**TASK BRIEF**
Please copy out each line of the entries in which "true" appears.

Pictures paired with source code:
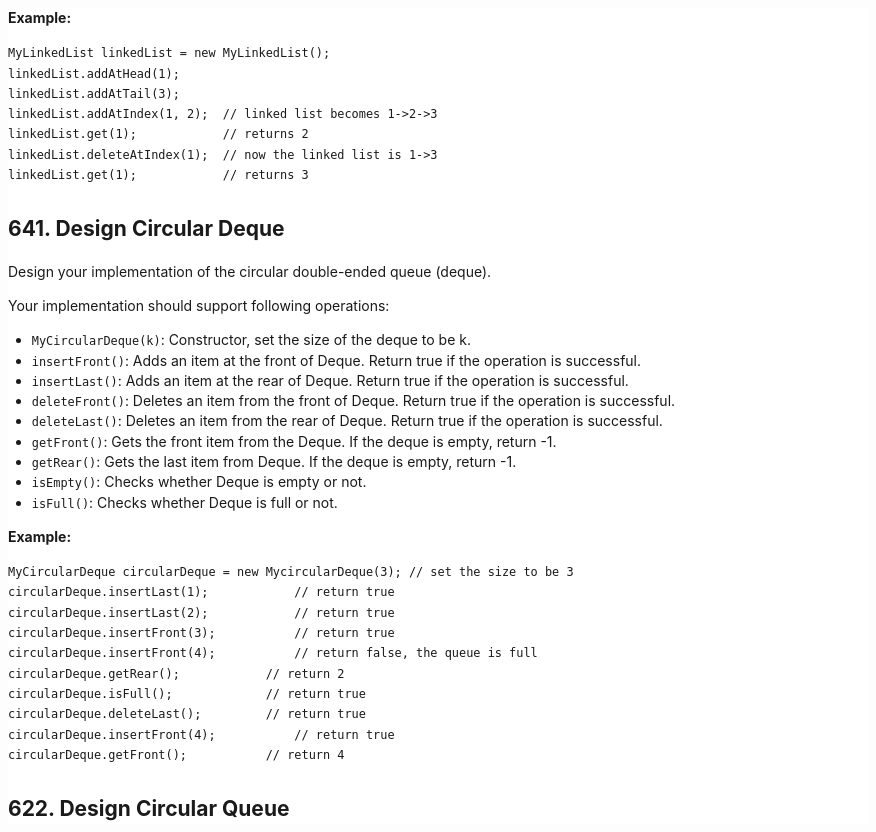 **Example:**

```text
MyLinkedList linkedList = new MyLinkedList();
linkedList.addAtHead(1);
linkedList.addAtTail(3);
linkedList.addAtIndex(1, 2);  // linked list becomes 1->2->3
linkedList.get(1);            // returns 2
linkedList.deleteAtIndex(1);  // now the linked list is 1->3
linkedList.get(1);            // returns 3
```

```text

```

## 641. Design Circular Deque

Design your implementation of the circular double-ended queue \(deque\).

Your implementation should support following operations:

* `MyCircularDeque(k)`: Constructor, set the size of the deque to be k.
* `insertFront()`: Adds an item at the front of Deque. Return true if the operation is successful.
* `insertLast()`: Adds an item at the rear of Deque. Return true if the operation is successful.
* `deleteFront()`: Deletes an item from the front of Deque. Return true if the operation is successful.
* `deleteLast()`: Deletes an item from the rear of Deque. Return true if the operation is successful.
* `getFront()`: Gets the front item from the Deque. If the deque is empty, return -1.
* `getRear()`: Gets the last item from Deque. If the deque is empty, return -1.
* `isEmpty()`: Checks whether Deque is empty or not. 
* `isFull()`: Checks whether Deque is full or not.

**Example:**

```text
MyCircularDeque circularDeque = new MycircularDeque(3); // set the size to be 3
circularDeque.insertLast(1);			// return true
circularDeque.insertLast(2);			// return true
circularDeque.insertFront(3);			// return true
circularDeque.insertFront(4);			// return false, the queue is full
circularDeque.getRear();  			// return 2
circularDeque.isFull();				// return true
circularDeque.deleteLast();			// return true
circularDeque.insertFront(4);			// return true
circularDeque.getFront();			// return 4
```

```text

```

## 622. Design Circular Queue
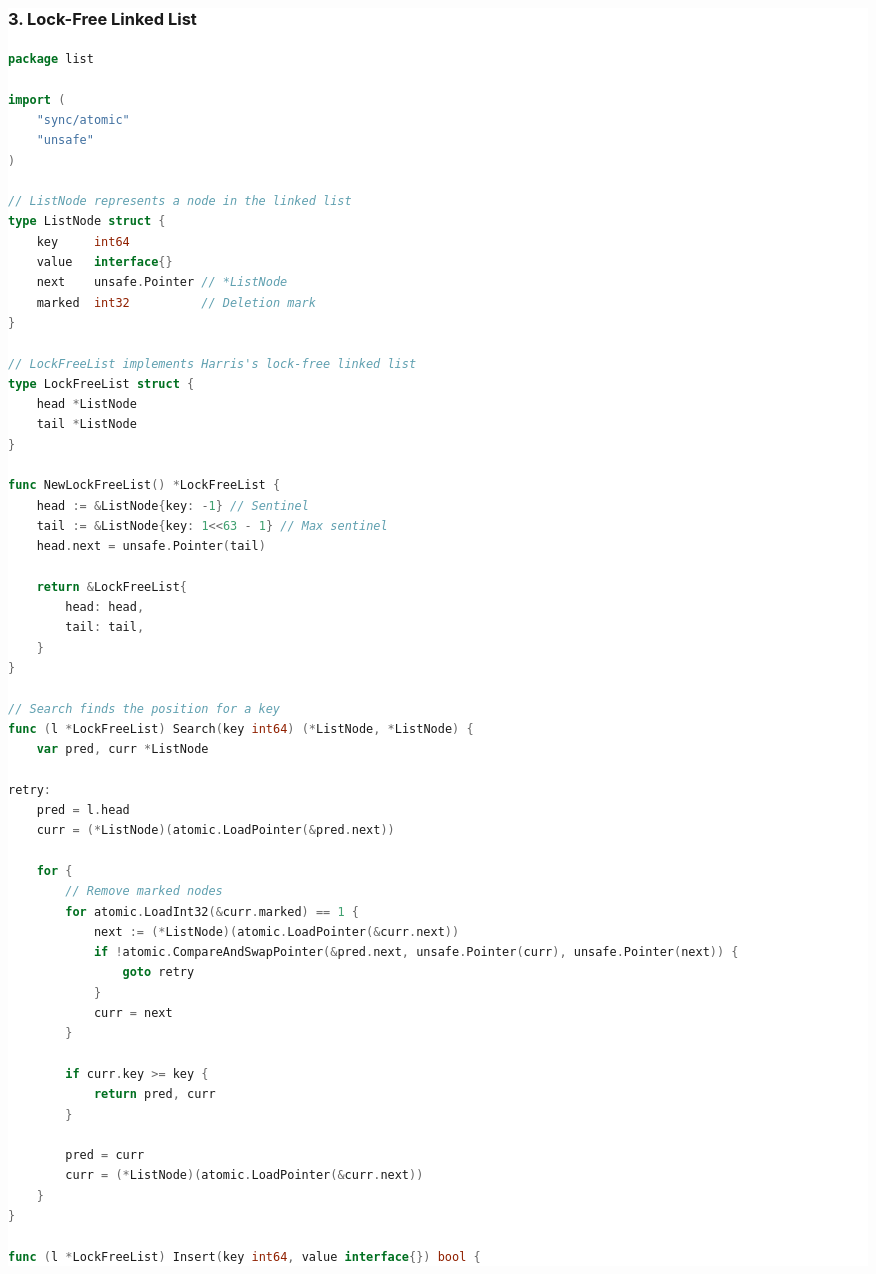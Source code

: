 ### 3. Lock-Free Linked List
```go
package list

import (
    "sync/atomic"
    "unsafe"
)

// ListNode represents a node in the linked list
type ListNode struct {
    key     int64
    value   interface{}
    next    unsafe.Pointer // *ListNode
    marked  int32          // Deletion mark
}

// LockFreeList implements Harris's lock-free linked list
type LockFreeList struct {
    head *ListNode
    tail *ListNode
}

func NewLockFreeList() *LockFreeList {
    head := &ListNode{key: -1} // Sentinel
    tail := &ListNode{key: 1<<63 - 1} // Max sentinel
    head.next = unsafe.Pointer(tail)
    
    return &LockFreeList{
        head: head,
        tail: tail,
    }
}

// Search finds the position for a key
func (l *LockFreeList) Search(key int64) (*ListNode, *ListNode) {
    var pred, curr *ListNode
    
retry:
    pred = l.head
    curr = (*ListNode)(atomic.LoadPointer(&pred.next))
    
    for {
        // Remove marked nodes
        for atomic.LoadInt32(&curr.marked) == 1 {
            next := (*ListNode)(atomic.LoadPointer(&curr.next))
            if !atomic.CompareAndSwapPointer(&pred.next, unsafe.Pointer(curr), unsafe.Pointer(next)) {
                goto retry
            }
            curr = next
        }
        
        if curr.key >= key {
            return pred, curr
        }
        
        pred = curr
        curr = (*ListNode)(atomic.LoadPointer(&curr.next))
    }
}

func (l *LockFreeList) Insert(key int64, value interface{}) bool {
```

**RESPONSE**
* `insertFront()`: Adds an item at the front of Deque. Return true if the operation is successful.
* `insertLast()`: Adds an item at the rear of Deque. Return true if the operation is successful.
* `deleteFront()`: Deletes an item from the front of Deque. Return true if the operation is successful.
* `deleteLast()`: Deletes an item from the rear of Deque. Return true if the operation is successful.
circularDeque.insertLast(1);			// return true
circularDeque.insertLast(2);			// return true
circularDeque.insertFront(3);			// return true
circularDeque.isFull();				// return true
circularDeque.deleteLast();			// return true
circularDeque.insertFront(4);			// return true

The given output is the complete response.